Excerpted records ▸
▶

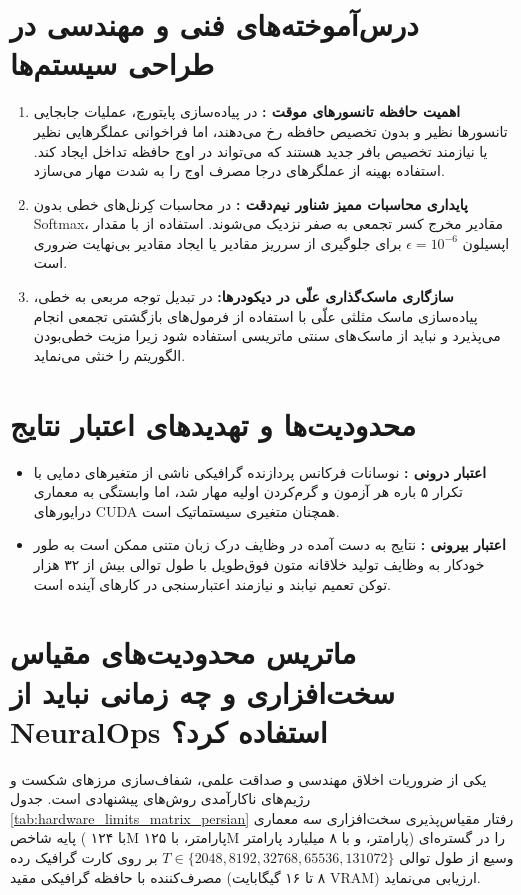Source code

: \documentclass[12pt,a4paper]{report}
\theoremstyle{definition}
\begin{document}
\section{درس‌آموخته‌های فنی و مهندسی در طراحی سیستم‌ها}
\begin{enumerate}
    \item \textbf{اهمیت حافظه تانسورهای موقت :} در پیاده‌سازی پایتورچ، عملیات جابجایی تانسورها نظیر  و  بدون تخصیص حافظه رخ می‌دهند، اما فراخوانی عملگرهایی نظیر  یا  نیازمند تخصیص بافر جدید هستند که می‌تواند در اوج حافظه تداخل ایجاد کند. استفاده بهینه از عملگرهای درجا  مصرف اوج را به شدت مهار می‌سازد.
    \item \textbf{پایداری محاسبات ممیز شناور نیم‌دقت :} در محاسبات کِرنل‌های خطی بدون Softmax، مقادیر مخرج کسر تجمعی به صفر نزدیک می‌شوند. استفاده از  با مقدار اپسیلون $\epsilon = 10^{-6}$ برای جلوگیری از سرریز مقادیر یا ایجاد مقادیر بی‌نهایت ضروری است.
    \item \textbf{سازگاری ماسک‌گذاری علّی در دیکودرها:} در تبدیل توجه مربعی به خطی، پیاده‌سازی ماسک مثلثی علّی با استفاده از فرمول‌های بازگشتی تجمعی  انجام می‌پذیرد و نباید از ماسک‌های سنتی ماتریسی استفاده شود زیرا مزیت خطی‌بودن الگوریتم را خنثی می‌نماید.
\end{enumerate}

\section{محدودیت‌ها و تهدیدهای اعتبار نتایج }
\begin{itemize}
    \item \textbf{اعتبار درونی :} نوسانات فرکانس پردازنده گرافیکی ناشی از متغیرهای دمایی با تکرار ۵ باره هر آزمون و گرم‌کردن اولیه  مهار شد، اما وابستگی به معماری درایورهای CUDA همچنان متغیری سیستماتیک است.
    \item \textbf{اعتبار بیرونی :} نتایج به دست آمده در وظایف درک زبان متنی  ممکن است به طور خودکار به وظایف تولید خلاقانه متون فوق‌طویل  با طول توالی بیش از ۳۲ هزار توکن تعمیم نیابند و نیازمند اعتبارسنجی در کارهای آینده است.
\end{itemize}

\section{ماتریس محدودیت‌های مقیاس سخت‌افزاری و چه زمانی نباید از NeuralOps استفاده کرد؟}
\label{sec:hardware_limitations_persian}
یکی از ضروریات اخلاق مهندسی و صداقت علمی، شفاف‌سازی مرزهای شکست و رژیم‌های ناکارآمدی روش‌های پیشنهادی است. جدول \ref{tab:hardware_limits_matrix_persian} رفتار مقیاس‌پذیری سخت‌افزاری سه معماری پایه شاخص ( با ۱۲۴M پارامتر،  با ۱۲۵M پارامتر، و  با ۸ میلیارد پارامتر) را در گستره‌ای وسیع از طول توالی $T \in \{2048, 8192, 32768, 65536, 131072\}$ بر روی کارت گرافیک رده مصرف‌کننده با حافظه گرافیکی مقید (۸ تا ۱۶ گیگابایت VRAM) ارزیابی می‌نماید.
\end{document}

◀

Exercise ▸
From the data above, count the lines that hold the string "معماری". Reply with only that number.

Task solution ▸
2